Sometimes, Stefanie Gmelin takes her clients on a walk in the Darmstadt woods. Leaves rustling in the breeze, birds chirping, rays of sunshine filtering through the boughs, and the peacefully serene atmosphere have been a boon of inspiration for poets and artists since time immemorial. In such a surrounding, the communication designer will sit down in a clearing together with her clients to give free rein to their ideas and thoughts, and to work on her clients’ brand identity using methods she developed herself. A very special kind of brainstorming. But sometimes, it suffices to just look through the windows of her conference room into the small but idyllic garden of “Atelier Löwentor” located in the historic brewery tower close to Mathildenhöhe and the Rosenhöhe park.
Sharing an office with student friends
Stefanie Gmelin has settled down professionally not far from her former study location. “We used to be students together, and at first we moved into a studio at the Löwentor,” she recalls. That’s why her design agency bears its name. After their studies, they worked as self-employed individuals sharing the studio space. At first, they did not plan to found a company. That came later, when the projects started pouring in, and the office team got bigger. “It sort of grew on us,” says Stefanie Gmelin. Today, seven designers work for the agency, all of them women. It was only in 2014 that Gmelin and her former fellow student Julia Reidel founded today’s company where both of them are CEOs.
“We are well-known in the region,” says the h_da alumna. The agency is working for public clients such as the RMV transportation authority or the Deutsche Gesellschaft für Internationale Zusammenarbeit (GIZ) [German Association for International Cooperation], as well as for SMEs and engineering companies. Focus areas of their work include education, energy, nutrition, and sustainability. They create communication strategies, logos, banners, websites; they design trade fair booths or even complete corporate designs. Their work comprises very small and very large projects, and everything in between, says Stefanie Gmelin, and it always is about “creating visibility for the respective business”.
Starting as a vocational trainee
Stefanie Gmelin was born and raised in the Esslingen region in southwestern Germany. There, she first did a vocational training to become an advertising material producer; that was back in the 1990s. “Today, that profession would be called ‘media designer’,” she explains. Then, she worked for two years in an ad agency near Stuttgart, and as it happened, her former boss used to study Design at Hochschule Darmstadt. “It was he who advised me to study as well,” she recalls. So she researched study options in Konstanz, Wiesbaden, and Offenbach, but finally settled on Darmstadt, since the faculty location at Mathildenhöhe appealed to her. Starting her studies proved easy enough. “After all, I had gone through a thorough basic training, I knew how to handle the necessary technology and work with the software. What’s more, in the agency I had lots of contact with clients. So, I was aware of how things are run, what I can put into practice, and I could thus concentrate on my designs.”
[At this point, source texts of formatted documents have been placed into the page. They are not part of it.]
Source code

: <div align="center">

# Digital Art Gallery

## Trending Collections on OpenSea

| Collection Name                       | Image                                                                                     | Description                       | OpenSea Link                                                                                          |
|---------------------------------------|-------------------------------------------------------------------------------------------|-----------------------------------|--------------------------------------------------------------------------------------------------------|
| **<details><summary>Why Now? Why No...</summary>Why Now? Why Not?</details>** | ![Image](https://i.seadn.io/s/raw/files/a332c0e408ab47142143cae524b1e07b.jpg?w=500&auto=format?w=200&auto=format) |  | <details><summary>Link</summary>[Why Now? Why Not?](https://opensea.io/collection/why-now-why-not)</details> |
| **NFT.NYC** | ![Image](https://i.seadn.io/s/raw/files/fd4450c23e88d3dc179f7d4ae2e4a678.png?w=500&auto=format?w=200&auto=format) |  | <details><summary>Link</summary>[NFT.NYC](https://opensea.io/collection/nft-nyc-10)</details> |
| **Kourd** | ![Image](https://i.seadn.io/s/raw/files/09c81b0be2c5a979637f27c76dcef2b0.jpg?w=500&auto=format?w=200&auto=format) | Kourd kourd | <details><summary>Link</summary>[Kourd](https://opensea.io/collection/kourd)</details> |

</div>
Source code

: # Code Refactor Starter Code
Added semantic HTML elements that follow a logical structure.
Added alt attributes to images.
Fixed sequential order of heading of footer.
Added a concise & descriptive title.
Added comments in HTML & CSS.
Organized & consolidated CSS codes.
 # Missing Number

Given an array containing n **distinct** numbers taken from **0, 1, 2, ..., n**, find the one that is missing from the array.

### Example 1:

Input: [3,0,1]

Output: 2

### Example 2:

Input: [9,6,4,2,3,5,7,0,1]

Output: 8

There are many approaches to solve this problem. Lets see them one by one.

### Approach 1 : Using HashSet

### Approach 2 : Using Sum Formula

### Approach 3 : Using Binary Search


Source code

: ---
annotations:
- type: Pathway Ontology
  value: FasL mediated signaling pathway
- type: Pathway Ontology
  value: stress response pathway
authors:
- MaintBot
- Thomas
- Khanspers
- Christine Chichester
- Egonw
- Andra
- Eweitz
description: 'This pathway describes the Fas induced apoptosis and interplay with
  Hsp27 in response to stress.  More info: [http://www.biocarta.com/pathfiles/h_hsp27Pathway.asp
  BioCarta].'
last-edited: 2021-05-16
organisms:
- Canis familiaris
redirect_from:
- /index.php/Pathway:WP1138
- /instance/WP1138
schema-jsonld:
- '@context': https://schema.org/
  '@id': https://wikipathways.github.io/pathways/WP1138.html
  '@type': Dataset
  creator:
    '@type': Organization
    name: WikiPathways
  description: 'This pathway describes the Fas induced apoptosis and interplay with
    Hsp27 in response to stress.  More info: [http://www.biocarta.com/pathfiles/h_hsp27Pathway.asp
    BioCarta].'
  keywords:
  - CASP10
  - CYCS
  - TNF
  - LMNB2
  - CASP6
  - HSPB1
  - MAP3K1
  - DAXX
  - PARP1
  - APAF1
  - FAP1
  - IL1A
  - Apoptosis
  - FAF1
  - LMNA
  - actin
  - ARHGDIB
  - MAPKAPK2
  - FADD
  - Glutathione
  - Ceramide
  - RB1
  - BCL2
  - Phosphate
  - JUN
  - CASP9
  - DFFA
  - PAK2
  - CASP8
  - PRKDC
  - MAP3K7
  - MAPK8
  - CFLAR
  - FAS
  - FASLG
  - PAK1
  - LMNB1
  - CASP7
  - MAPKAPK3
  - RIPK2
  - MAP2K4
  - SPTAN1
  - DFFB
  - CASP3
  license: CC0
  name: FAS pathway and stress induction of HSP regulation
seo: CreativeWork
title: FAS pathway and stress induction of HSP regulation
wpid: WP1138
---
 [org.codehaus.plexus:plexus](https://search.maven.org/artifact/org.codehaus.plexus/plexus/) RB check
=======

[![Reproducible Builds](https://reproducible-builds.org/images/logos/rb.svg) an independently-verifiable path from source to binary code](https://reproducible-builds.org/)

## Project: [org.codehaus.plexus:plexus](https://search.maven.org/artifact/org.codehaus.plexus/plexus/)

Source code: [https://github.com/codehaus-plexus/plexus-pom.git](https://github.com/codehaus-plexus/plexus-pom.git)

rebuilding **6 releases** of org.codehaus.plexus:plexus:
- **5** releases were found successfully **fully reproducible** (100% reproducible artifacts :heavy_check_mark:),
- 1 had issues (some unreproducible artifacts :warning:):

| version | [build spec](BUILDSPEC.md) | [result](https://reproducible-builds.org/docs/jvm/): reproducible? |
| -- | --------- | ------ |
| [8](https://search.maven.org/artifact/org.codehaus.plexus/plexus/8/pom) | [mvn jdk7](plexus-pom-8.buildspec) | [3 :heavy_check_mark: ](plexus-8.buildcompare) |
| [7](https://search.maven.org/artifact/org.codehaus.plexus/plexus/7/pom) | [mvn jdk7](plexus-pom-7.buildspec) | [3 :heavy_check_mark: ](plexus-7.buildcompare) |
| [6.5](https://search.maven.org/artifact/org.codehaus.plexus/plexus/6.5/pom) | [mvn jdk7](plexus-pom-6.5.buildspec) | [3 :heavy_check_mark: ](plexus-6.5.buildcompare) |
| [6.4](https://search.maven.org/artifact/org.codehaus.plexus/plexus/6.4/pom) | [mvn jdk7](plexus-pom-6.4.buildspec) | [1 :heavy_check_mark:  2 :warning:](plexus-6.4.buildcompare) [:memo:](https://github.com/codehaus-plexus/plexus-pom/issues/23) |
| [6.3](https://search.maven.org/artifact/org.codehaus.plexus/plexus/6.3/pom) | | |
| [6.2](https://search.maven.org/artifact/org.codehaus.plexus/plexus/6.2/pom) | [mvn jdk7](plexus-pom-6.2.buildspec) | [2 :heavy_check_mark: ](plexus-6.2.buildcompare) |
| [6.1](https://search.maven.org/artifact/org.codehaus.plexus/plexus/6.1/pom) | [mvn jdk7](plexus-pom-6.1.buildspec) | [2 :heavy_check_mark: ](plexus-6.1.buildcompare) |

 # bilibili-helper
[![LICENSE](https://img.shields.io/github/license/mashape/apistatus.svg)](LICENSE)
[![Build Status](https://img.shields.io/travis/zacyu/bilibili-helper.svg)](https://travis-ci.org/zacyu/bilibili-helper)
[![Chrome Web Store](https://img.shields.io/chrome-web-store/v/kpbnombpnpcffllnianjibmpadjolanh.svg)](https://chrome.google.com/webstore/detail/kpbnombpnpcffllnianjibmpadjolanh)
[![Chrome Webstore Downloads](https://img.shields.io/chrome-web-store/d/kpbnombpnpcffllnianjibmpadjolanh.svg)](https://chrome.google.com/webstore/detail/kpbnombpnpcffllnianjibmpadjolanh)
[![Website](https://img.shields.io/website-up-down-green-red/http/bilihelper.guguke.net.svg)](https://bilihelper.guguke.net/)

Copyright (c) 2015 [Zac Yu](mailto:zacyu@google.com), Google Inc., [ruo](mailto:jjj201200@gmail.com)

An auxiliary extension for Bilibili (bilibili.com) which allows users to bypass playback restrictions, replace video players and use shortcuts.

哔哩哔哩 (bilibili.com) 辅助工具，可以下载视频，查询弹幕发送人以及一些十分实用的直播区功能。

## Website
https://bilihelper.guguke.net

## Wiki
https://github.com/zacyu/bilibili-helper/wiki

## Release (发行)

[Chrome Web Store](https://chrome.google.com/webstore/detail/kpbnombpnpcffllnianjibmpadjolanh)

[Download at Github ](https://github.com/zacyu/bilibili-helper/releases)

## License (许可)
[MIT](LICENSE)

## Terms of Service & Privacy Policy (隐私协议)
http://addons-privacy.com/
She describes her studies as very practice-oriented, yet offering much more freedom than an ad agency. Her main focus has always been communication first, rather than mere creativity, says Stefanie Gmelin. Even today, in her own company, she is the consultant and strategist who takes over project management and who looks after her clients, writing offers and supervising commissions. “I like that,” says the alumna who also holds a teaching assignment at Campus Dieburg of h_da. “During my studies, I learned conceptual thinking,” she emphasizes.
Coming full circle
This mother of two sons has always stayed close to her alma mater. Not only with the semester interns from the Faculty of Design whom she offers a place in her agency. Since 2021, she and initially Julia Reidel as well have been active in the friends’ association of her faculty. Their former professor Sandra Hoffmann had asked the two designers whether they could imagine being Board members. “That was a wonderful moment, and somehow we had come full circle, since Julia and I had come to know each other in courses taught by her,” she recounts.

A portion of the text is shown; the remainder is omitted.